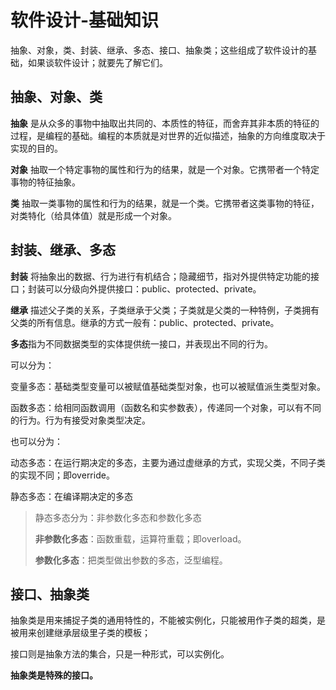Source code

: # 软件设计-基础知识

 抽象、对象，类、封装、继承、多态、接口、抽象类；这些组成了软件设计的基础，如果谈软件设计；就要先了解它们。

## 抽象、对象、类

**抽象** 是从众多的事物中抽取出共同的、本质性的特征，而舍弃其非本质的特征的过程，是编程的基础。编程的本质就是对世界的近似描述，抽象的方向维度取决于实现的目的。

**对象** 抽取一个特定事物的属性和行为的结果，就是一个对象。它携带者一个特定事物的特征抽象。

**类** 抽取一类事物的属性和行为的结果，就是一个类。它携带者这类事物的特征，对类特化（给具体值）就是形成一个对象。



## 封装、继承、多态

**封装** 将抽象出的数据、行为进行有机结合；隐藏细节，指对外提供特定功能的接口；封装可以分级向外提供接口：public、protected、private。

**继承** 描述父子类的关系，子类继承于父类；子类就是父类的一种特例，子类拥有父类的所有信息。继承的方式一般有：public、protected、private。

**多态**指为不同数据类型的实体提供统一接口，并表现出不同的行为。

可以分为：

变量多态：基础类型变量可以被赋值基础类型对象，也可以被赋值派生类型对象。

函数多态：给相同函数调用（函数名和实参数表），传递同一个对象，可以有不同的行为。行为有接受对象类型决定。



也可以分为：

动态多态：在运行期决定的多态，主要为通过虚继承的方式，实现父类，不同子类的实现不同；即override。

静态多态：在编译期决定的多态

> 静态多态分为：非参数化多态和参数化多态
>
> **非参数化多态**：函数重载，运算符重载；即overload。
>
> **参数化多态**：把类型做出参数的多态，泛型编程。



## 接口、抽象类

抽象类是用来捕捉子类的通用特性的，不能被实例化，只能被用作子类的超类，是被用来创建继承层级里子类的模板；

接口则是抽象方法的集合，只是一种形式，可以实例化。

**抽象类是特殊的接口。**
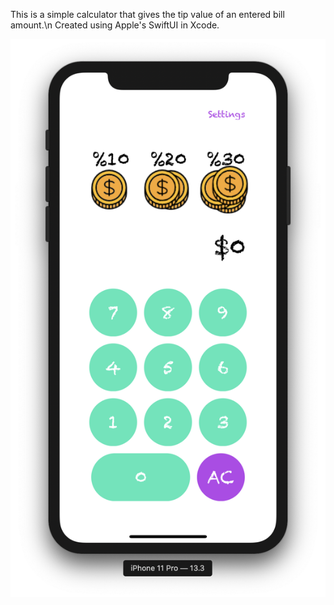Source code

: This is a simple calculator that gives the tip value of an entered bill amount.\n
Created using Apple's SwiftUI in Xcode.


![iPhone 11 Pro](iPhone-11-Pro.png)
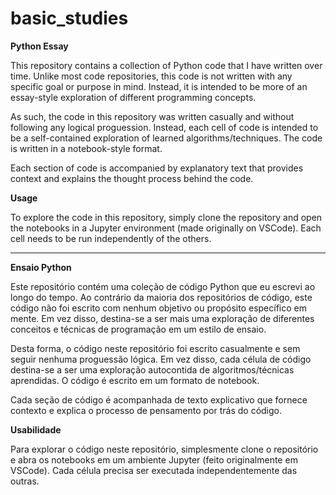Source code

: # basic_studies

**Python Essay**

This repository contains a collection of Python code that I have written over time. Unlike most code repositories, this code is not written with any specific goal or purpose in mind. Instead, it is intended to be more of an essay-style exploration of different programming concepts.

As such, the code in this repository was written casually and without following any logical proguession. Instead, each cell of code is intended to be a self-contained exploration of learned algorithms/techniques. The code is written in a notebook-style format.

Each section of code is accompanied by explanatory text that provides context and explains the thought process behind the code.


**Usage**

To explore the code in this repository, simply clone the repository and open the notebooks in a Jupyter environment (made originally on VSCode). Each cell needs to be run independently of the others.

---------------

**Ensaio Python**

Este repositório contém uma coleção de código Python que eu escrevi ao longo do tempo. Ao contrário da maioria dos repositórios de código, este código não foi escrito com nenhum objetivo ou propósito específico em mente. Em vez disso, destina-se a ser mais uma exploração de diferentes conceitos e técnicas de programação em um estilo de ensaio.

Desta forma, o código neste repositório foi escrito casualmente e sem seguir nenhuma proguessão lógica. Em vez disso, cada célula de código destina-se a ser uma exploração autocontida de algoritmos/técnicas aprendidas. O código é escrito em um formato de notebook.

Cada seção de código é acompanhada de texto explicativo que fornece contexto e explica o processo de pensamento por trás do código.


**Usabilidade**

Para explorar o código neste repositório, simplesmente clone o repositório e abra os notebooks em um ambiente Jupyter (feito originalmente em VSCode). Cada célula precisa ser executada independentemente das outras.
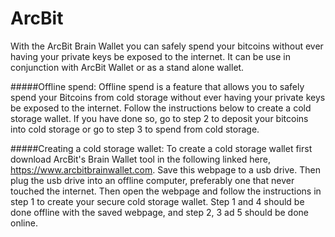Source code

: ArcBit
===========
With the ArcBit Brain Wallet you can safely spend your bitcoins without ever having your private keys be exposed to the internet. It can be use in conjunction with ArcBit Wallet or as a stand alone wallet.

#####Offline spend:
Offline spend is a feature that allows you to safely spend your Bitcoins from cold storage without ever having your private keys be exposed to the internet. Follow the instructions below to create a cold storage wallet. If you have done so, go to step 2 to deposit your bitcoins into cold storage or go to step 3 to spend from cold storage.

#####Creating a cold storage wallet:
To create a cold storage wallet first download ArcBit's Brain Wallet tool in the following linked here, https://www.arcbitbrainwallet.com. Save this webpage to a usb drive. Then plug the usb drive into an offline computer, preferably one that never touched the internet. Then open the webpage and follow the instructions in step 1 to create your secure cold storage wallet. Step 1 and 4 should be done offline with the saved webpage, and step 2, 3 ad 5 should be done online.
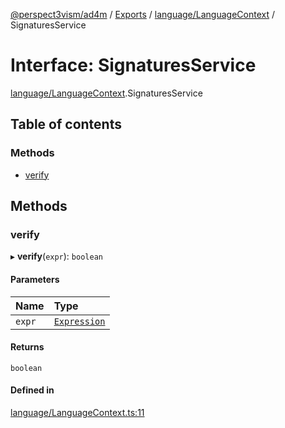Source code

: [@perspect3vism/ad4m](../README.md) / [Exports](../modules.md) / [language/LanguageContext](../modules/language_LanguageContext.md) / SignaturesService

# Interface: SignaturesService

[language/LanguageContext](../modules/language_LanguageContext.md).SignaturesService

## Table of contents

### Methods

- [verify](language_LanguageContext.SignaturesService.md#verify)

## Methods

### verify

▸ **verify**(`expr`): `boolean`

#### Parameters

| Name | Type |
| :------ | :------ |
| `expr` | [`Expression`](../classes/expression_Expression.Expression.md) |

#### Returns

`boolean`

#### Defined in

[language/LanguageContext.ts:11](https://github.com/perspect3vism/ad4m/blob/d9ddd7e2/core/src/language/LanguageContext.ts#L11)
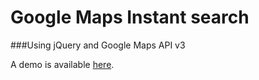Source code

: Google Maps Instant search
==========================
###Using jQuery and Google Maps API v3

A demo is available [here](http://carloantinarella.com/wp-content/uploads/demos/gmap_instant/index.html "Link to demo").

■ ■ ■ ■ ■

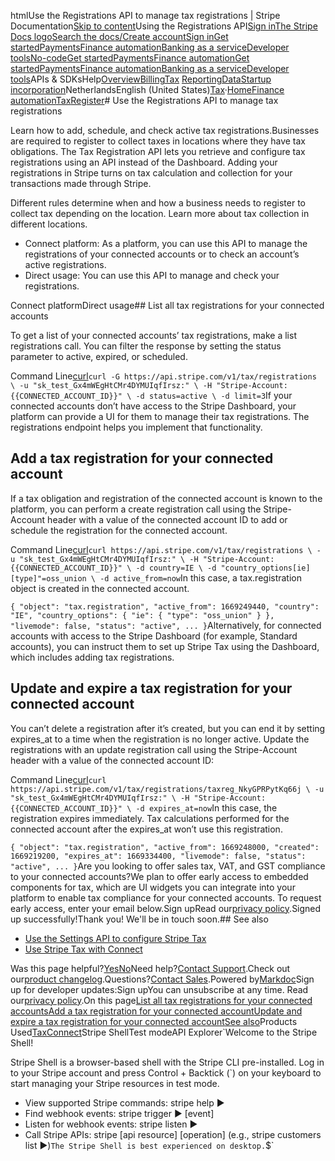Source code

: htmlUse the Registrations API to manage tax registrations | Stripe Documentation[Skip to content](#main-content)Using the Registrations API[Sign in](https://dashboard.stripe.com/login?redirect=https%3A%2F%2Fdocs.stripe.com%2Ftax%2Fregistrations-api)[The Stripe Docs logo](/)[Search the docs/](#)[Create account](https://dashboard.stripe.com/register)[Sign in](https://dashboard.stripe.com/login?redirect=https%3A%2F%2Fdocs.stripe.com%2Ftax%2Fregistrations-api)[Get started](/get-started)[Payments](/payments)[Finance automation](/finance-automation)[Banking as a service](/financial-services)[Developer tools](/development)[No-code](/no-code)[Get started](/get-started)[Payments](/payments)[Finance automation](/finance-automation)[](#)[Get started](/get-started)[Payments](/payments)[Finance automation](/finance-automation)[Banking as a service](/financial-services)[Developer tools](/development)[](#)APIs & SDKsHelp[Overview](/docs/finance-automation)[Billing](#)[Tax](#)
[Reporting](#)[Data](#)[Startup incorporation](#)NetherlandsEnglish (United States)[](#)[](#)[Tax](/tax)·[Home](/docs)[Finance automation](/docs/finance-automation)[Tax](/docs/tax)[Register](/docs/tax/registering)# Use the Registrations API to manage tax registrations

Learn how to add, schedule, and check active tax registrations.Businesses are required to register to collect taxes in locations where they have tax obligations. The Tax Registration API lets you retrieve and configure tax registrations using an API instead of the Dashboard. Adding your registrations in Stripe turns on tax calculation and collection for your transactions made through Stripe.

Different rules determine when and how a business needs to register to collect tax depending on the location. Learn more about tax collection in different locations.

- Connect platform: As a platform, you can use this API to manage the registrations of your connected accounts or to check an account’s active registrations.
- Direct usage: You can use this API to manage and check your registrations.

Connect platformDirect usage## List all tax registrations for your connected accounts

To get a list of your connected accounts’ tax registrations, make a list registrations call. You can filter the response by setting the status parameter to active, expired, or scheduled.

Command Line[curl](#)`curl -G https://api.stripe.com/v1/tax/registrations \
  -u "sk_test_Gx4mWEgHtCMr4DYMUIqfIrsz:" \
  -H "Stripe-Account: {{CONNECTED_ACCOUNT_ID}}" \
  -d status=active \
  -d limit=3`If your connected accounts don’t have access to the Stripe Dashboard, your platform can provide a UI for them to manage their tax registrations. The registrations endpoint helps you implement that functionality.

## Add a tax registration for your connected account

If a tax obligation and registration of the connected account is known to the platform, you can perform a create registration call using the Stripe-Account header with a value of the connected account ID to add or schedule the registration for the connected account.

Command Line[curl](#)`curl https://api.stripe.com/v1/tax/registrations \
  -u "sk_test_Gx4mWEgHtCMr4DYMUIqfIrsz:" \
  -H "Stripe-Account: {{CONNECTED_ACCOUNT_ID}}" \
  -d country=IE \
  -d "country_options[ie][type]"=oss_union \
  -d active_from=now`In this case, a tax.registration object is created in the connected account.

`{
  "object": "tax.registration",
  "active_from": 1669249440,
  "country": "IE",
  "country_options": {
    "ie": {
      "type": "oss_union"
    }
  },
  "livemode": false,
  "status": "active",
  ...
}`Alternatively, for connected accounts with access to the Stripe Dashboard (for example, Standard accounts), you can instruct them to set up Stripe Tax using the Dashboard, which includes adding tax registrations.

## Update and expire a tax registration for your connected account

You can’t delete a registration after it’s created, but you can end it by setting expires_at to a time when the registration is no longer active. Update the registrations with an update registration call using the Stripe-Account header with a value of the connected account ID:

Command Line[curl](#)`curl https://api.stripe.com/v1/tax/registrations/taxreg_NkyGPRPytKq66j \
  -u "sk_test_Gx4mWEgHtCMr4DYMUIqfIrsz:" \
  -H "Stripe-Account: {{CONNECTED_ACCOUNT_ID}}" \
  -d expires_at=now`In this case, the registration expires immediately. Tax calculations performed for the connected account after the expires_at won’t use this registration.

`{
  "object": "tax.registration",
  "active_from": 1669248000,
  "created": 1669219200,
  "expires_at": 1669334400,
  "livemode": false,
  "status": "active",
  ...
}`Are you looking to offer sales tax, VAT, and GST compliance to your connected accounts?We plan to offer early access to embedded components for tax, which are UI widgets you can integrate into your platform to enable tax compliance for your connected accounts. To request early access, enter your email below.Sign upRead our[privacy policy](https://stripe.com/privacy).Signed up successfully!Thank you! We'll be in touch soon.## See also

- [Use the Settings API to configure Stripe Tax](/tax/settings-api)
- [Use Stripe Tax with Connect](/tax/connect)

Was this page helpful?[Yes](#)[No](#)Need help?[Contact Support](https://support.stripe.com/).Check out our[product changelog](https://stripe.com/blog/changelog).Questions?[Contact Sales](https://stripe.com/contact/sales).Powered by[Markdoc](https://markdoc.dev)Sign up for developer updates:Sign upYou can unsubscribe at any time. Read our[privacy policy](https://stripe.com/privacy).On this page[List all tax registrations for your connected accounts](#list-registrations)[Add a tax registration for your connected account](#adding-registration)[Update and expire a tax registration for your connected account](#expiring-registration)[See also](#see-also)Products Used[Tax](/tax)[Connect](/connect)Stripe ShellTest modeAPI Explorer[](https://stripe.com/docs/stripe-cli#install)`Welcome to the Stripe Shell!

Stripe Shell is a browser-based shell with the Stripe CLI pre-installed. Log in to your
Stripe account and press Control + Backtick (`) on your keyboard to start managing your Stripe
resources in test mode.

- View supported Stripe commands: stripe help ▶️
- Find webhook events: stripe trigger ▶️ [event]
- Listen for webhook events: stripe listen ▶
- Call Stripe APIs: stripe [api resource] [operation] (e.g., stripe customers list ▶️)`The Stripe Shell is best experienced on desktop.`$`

■ ■ ■ ■ ■

* _Directions for this task_: Take the stretch of lines above from the one containing "Maps Instant search" through the one containing "A demo is available" and repeat it exactly, adding no other line.

* _Task solution_:
: Google Maps Instant search
==========================
###Using jQuery and Google Maps API v3

A demo is available [here](http://carloantinarella.com/wp-content/uploads/demos/gmap_instant/index.html "Link to demo").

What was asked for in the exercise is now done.